Regex extraction from Right to Left

122 views Asked by At

I have some data where I like to extract data from right to left. Sample data

1,4,34
5,15
22

Expected output:

One=34  Two=4  Three=1
One=15  Two=5
One=22

This is as far as I have got with my regex experience.

(?:(?<three>\d+),)?(?:(?<two>\d+),)?(?<one>\d+)$

But this gives :

One=34  Two=4  Three=1
One=15  Three=5
One=22

So it fails when there are only two extraction. Any good idea? PS I do not have any revers tools

5

There are 5 answers

3
The fourth bird On BEST ANSWER

You can make the first 2 groups optional as a whole:

^(?:(?:(?<three>\d+),)?(?<two>\d+),)?(?<one>\d+)$

The pattern matches:

  • ^ Start of string
  • (?: Non capture group
    • (?:(?<three>\d+),)? Optionally capture 1+ digits in group "three" and match a comma
    • (?<two>\d+), Capture 1+ digits in group "two" and match a comma
  • )?
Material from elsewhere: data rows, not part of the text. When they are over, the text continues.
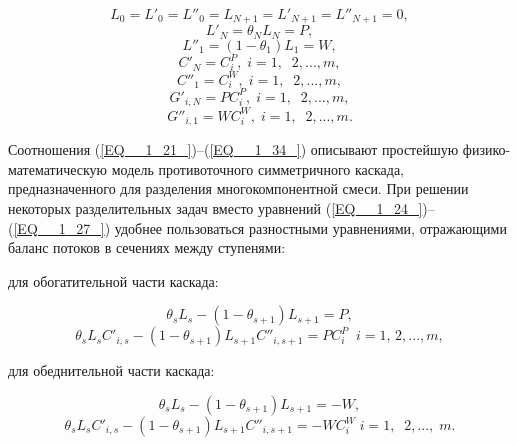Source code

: \begin{equation} \label{EQ__1_28_} 
  L_{0} =L'_{0} =L''_{0} =L_{N+1} =L'_{N+1} =L''_{N+1} =0, 
  \end{equation} 
  \begin{equation} \label{EQ__1_29_} 
  L'_{N} =\theta _{N} L_{N} =P,        
  \end{equation} 
  \begin{equation} \label{EQ__1_30_} 
  L''_{1} =(1-\theta _{1} )L_{1} =W,        
  \end{equation} 
  \begin{equation} \label{EQ__1_31_} 
  C'_{N} =C_{i}^{P} ,\; i=1,\; \; 2,...,m, 
  \end{equation} 
  \begin{equation} \label{EQ__1_32_} 
  C''_{1} =C_{i}^{W} ,\; i=1,\; \; 2,...,m, 
  \end{equation} 
  \begin{equation} \label{EQ__1_33_} 
  G'_{i,N} =PC_{i}^{P} ,\; i=1,\; \; 2,...,m, 
  \end{equation} 
  \begin{equation} \label{EQ__1_34_} 
  G''_{i,1} =WC_{i}^{W} ,\; i=1,\; \; 2,...,m. 
\end{equation} 

Соотношения (\ref{EQ__1_21_})--(\ref{EQ__1_34_}) описывают простейшую физико-математическую модель противоточного симметричного каскада, предназначенного для разделения многокомпонентной смеси. При решении некоторых разделительных задач вместо уравнений (\ref{EQ__1_24_})--(\ref{EQ__1_27_}) удобнее пользоваться разностными уравнениями, отражающими баланс потоков в сечениях между ступенями:

для обогатительной части каскада:

\begin{equation} \label{EQ__1_35_} 
  \theta _{s} L_{s} -(1-\theta _{s+1} )L_{s+1} =P, 
  \end{equation} 
  \begin{equation} \label{EQ__1_36_} 
  \theta _{s} L_{s} C'_{i,s} -(1-\theta _{s+1} )L_{s+1} C''_{i,s+1} =PC_{i}^{P} \; \; i=1,\, 2,...,m,        
  \end{equation} 

для обеднительной части каскада:

\begin{equation} \label{EQ__1_37_} 
  \theta _{s} L_{s} -(1-\theta _{s+1} )L_{s+1} =-W, 
  \end{equation} 
  \begin{equation} \label{EQ__1_38_} 
  \theta _{s} L_{s} C'_{i,s} -(1-\theta _{s+1} )L_{s+1} C''_{i,s+1} =-WC_{i}^{W} \; i=1,\; \; 2,...,\; m.        
  \end{equation}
Close the non capture group
  • (?<one>\d+) Capture 1+ digits in group "one"
  • $ End of string

Regex demo

1
Vivick On

^((?:(?<three>\d+),)(?:(?<two>\d+),)|(?:(?<two2>\d+),)?)(?<one>\d+)$ is the only potential solution I can think of, but since capture groups must all have different names, you end up with 2 "two" with different names.

2
sln On

Naming groups in the reverse order is ok.
If you're looking for matching in the reverse order, this is a direct way.

This is a template regex that can be expanded as needed and will match left to
right (LTR) in a string from the last to the first in ascending group order.

This removes post processing steps.

Example, these strings produce these matching arrays:

1,4,34 => [34,4,1]
5,15 => [15,5]
22 => [22]

https://regex101.com/r/uo04VM/1

^(?=(?&D_n){0,2}(\d+)$)(?=(?:(?&D_n){0,1}(\d+)(?&n_D)$)?)(?=(?:(\d+)(?&n_D){2}$)?).+$(?(DEFINE)(?<D_n>\d+[^\d\r\n]+)(?<n_D>[^\d\r\n]+\d+))

Expanded

^
(?=
   (?&D_n){0,2}
   ( \d+ )                       # (1)
   $
)
(?=
   (?:
      (?&D_n){0,1}
      ( \d+ )                       # (2)
      (?&n_D) $
   )?
)
(?=
   (?:
      ( \d+ )                       # (3)
      (?&n_D){2} $
   )?
)
.+ $
(?(DEFINE)
   (?<D_n> \d+ [^\d\r\n]+ )      # (4)
   (?<n_D> [^\d\r\n]+ \d+ )      # (5)
)
3
warren On

You want a variable-list of field names extracted from delimited data in reverse order?

How many entries could you possibly have? Three? Five? Two hundred seventy four?

Are you trying to do this at search time (ie in SPL you are writing/running), or in props.conf?

If you are trying to do this at search time, I would not try to use a regular expression at all - use split() (or makemv) and mvindex() (with negative indexing) to find the items you want:

...
| eval mvlist=split(delimited_field,",")
...
| eval three=mvindex(mvlist,-3)
...
0
Jotne On

To avoid using regex from right to left, I found a way to revers the string.

Sed by it self seem to have a limit to 9 numbered back references.

echo "AbCdEfG" | sed  -r 's/(.)(.)?(.)?(.)?(.)?(.)?(.)?/\7\6\5\4\3\2\1/'
GfEdCbA

But sed splunk does not have this limit (nor that I need so many) so

| makeresults 
| eval test="abcdefghijkl"
| rex mode=sed field=test "s/(.)(.)?(.)?(.)?(.)?(.)?(.)?(.)?(.)?(.)?(.)?(.)?/\12\11\10\9\8\7\6\5\4\3\2\1/"

gives: test=lkjihgfedcba

Then using regex from left to right works fine.